私たちの身の回りには非常に多くの画期的なモノや手法であふれています。これらはすべて先人たちのアイデアによって実用化された数多くの発明のおかげです。ブランド品は身につける人の価値と品位を高めるアイテムとして、多くの人に愛されています。現代でいうと香水やバッグなどがイメージしやすいのではないでしょうか。イギリスの有名なファッションブランド「ダンヒル」も、紳士服やアクセサリー、タバコなどの商品を開発していることで知られています。このダンヒルを創業したのが、イギリスの実業家・アルフレッド・ダンヒルです。彼は父親から受け継いだ家業を自身の名を冠するものに変更し、様々な事業で成功を収めました。特にブランド品市場の開拓は、現代にもつながる一大商業の革命だったと言えるでしょう。今回はそんな、アルフレッド・ダンヒルの生涯を振り返っていきましょう。

アルフレッド・ダンヒルの前半生(自動車グッズの会社を経営してタバコ関連の発明をする)

アルフレッド・ダンヒルは、1872年にイングランドのミドルサックスで生まれました。18歳のとき、割引自動車会社を設立し、その傍ら通信販売でアクセサリーを販売していました。父親の家業はモーターアクセサリーを販売する会社で、馬具専門の製造卸売業を営んでいました。ダンヒルは21歳のときに父親から家業を受け継ぐと、会社の名前を自身の名である「アルフレッド・ダンヒル」に変更します。時代は産業革命のさなか、人々の乗り物は馬車から車へと移り変わっていきました。

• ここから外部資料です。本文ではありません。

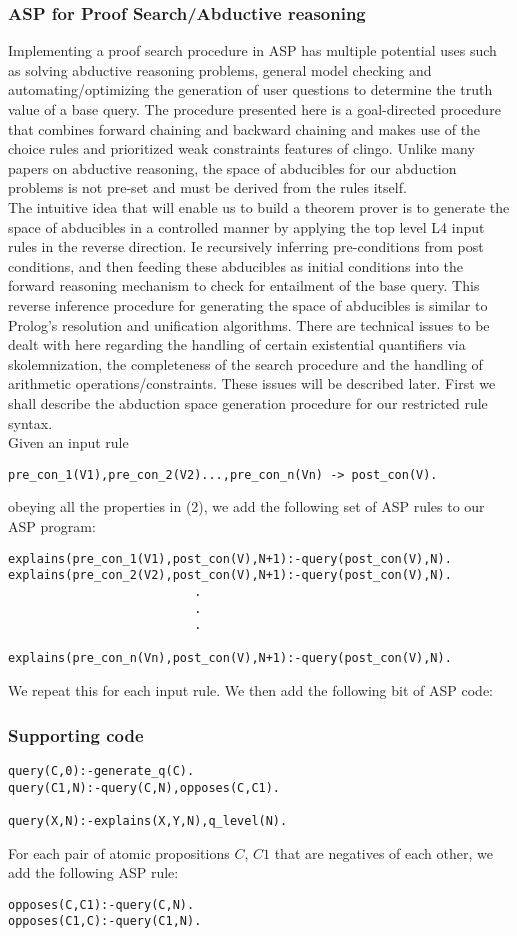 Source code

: \subsubsection{ASP for Proof Search/Abductive reasoning}
Implementing a proof search procedure in ASP has multiple potential uses such as solving abductive reasoning problems, general model checking and automating/optimizing the generation of user questions to determine the truth value of a base query. The procedure presented here is a goal-directed procedure that combines forward chaining and backward chaining and makes use of the choice rules and prioritized weak constraints features of clingo. Unlike many papers on abductive reasoning, the space of abducibles for our abduction problems is not pre-set  and must be derived from the rules itself.\\
The intuitive idea that will enable us to build a theorem prover is to generate the space of abducibles in a controlled manner by applying the top level L4 input rules  in the reverse direction. Ie recursively inferring pre-conditions from post conditions, and then feeding these abducibles as initial conditions into the forward reasoning mechanism to check for entailment of the base query. This reverse inference procedure for generating the space of abducibles is similar to Prolog's resolution and unification algorithms. There are technical issues to be dealt with here regarding the handling of certain existential quantifiers via skolemnization, the completeness of the search procedure and the handling of arithmetic operations/constraints. These issues will be described later. First we shall describe the abduction space generation procedure for our restricted rule syntax.\\
Given an input rule \begin{verbatim}
pre_con_1(V1),pre_con_2(V2)...,pre_con_n(Vn) -> post_con(V).
\end{verbatim} obeying all the properties in (2), we add the following set of ASP rules to our ASP program: \begin{verbatim}
explains(pre_con_1(V1),post_con(V),N+1):-query(post_con(V),N).
explains(pre_con_2(V2),post_con(V),N+1):-query(post_con(V),N).
                          .
                          .
                          .
                        
explains(pre_con_n(Vn),post_con(V),N+1):-query(post_con(V),N).
\end{verbatim}
We repeat this for each input rule. We then add the following bit of ASP code:
\subsubsection{Supporting code}
\begin{verbatim}
query(C,0):-generate_q(C).
query(C1,N):-query(C,N),opposes(C,C1).

query(X,N):-explains(X,Y,N),q_level(N).
\end{verbatim}
For each pair of atomic propositions $C$, $C1$ that are negatives of each other, we add the following ASP rule:
\begin{verbatim}
opposes(C,C1):-query(C,N).
opposes(C1,C):-query(C1,N).
\end{verbatim}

馬具の販売ではもう生き残れないと感じ取ったダンヒルは、自動車関連のグッズ販売に舵を切る戦略を立てました。1902年にはメイフェアにショップを開き、ますます事業は調子を伸ばしていくことに。それから2年後の1904年、大ヒット商品の「ウィンドシールドパイプ」を発明します。これは運転中の喫煙でも灰や火の粉が飛ばないように風防をつけたパイプで、消費者のニーズにぴったりとはまりました。その後はロンドンで「タバコ・スペシャリスト」というショップを開業します。一般品よりも高価なタバコや婦人用に開発されたシガレットホルダーなど、先鋭的なスタイルのタバコ事業が大きな話題を呼びました。特に、パイプとフィルター付きの紙巻きタバコはエース商品として、ダンヒルに多大な利益をもたらしました。1924年に売り出したダンヒルライターは、高級品として有名でしたが、着火性や耐久性などの機能面がすばらしく、多くの人に愛される商品となりました。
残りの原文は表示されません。